Highly Custom Distributed Tracing?

So I would love to get distributed tracing working for our application but there is a case here when we do not use the standard infrastructure and move to a websocket.

Essentially there are cases when we go `API --> Websocket (UWS) --> Node.JS Application --> API (Localhost) --> Node.js Worker Cluster (Express routed by PM2)

In the worker cluster there will be plenty going on such as db requests and such. The API is just a localhost express app but it only has a single route so I would want to custom define those things but still have the instrumentation for the db calls and such as well that occur.

The problem here is that its all custom essentially once it gets through the websocket but I would like to tie it all together.

Essentially how would I pass the right parameters through to the websocket that would allow me to show the request all the way through the custom pieces of the application (I know I'd need to do all custom handling of the apm for those things).

Hi Brandon

Thanks for trying out Elastic APM :slight_smile:

The Node.js agent will automatically continue a distributed trace if it's coming in over HTTP/HTTPS. For all other protocols, such as WebSocket, you need to manually encode and decode the metadata needed to continue the trace when sending data between services.

Check out this answer for more details on how to do this:

If you have any other questions, don't hesitate to ask!

Best,
Thomas

Awesome, thanks!

One thing not answered in that post is what the actual headers that are added by APM by default are. I do end up calling other API's which use apm in this case which should be able to auto read the right header. Sorry if i missed it in there.

AKA: When I call from my service to the API which also has APM - what header name should I use so it picks up the trace parent and handles it properly?

If you call other services with HTTP/HTTPS, then the agent will automatically add the correct header for you. If you call other services using other protocols, you can just name the header/metadata whatever your want :slight_smile:

So you shouldn't need to know what the name of the HTTP header is. The reason why we actually don't want users to manually name this header is for compatibility reasons. We need all our agents (.NET, Java, Ruby, Node.js etc) to all use the same header name - else they will not work together in a distributed trace.
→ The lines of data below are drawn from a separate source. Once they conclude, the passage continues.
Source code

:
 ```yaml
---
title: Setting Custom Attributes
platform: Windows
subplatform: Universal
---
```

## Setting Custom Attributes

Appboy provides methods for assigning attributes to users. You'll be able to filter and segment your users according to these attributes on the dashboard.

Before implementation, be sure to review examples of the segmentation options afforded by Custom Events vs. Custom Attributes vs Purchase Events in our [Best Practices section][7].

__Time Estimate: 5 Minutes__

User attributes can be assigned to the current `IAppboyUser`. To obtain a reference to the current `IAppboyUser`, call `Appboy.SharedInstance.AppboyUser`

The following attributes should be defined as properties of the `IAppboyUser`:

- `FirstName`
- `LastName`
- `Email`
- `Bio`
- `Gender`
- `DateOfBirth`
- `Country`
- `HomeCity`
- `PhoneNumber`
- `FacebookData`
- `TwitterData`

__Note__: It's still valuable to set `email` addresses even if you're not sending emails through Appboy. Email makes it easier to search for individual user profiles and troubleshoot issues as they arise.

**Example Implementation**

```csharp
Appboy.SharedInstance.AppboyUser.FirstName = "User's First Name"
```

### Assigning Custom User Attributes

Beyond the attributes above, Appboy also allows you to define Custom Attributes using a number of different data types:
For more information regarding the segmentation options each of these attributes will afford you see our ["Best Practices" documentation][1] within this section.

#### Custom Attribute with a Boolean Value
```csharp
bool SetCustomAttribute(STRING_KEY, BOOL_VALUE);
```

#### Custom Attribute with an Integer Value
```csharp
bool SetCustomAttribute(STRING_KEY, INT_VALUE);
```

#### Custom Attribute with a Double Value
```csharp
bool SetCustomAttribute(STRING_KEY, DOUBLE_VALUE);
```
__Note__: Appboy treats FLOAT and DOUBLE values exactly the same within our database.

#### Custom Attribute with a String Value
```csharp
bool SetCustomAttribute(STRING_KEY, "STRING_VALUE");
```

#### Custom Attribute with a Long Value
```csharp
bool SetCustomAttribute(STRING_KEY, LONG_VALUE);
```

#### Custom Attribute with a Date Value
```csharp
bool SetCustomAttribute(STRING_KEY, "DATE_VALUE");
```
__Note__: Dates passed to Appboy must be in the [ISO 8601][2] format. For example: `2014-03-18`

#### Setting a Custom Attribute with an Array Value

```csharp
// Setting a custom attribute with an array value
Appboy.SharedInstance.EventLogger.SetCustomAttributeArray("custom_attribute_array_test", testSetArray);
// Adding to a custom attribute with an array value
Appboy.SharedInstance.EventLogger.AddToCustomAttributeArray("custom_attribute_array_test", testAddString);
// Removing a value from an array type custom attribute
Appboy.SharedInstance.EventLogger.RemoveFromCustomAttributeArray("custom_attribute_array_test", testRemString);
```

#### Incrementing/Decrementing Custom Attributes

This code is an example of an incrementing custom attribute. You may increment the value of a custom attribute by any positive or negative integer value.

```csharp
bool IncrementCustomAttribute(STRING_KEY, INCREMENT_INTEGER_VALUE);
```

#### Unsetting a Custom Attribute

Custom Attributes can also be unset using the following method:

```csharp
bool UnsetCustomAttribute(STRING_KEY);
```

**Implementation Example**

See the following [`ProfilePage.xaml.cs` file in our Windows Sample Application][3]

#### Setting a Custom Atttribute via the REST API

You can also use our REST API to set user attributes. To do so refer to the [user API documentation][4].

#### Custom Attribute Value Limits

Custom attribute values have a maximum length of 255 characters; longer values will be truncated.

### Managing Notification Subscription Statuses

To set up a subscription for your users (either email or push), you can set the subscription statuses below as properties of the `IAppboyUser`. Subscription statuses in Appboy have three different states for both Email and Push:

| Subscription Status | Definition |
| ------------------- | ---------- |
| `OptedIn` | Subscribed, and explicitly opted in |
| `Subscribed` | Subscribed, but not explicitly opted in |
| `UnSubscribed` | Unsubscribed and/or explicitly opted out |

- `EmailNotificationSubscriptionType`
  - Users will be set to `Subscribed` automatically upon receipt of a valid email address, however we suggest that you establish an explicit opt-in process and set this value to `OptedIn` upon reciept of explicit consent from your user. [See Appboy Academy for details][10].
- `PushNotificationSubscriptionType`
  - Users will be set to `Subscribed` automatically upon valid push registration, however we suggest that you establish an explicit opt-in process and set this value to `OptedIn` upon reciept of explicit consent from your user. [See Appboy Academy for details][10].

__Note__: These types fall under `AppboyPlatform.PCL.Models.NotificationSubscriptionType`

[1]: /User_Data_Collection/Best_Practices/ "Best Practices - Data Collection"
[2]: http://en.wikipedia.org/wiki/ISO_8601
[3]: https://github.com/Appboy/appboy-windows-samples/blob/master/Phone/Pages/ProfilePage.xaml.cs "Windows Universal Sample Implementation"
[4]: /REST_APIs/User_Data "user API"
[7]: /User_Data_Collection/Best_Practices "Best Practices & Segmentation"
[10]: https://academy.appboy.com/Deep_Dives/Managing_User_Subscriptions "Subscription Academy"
Currently it's called elastic-apm-traceparent, but we're in the process of changing this to just traceparent.

If you have a need to modify or manually set the HTTP header, please let me know as this shouldn't be needed. If so we need to add an API that lets you do this in a way that doesn't require you to know what the header is called.

Well I have a situation where there is a small part that I am not currently planning to add apm to. The websocket server acts as a proxy in some cases and not sure I want apm there since it would need to be completely custom anyway.

I am passing the trace parent along to the websocket now and then it calls via HTTP the worker which is . running apm so in this case I need to add the http header so that the transaction can continue again after it is through the proxy.

Even if I did add the apm in that case though I am fairly certain it wouldn't work (how would it know the trace parent in this case) so outside of that I guess I could see having a library for custom services like this to do things like adding the header or something could make sense? Not sure.

I will probably just end up building out the whole websocket server with transactions in the end :stuck_out_tongue: but not sure when that would be.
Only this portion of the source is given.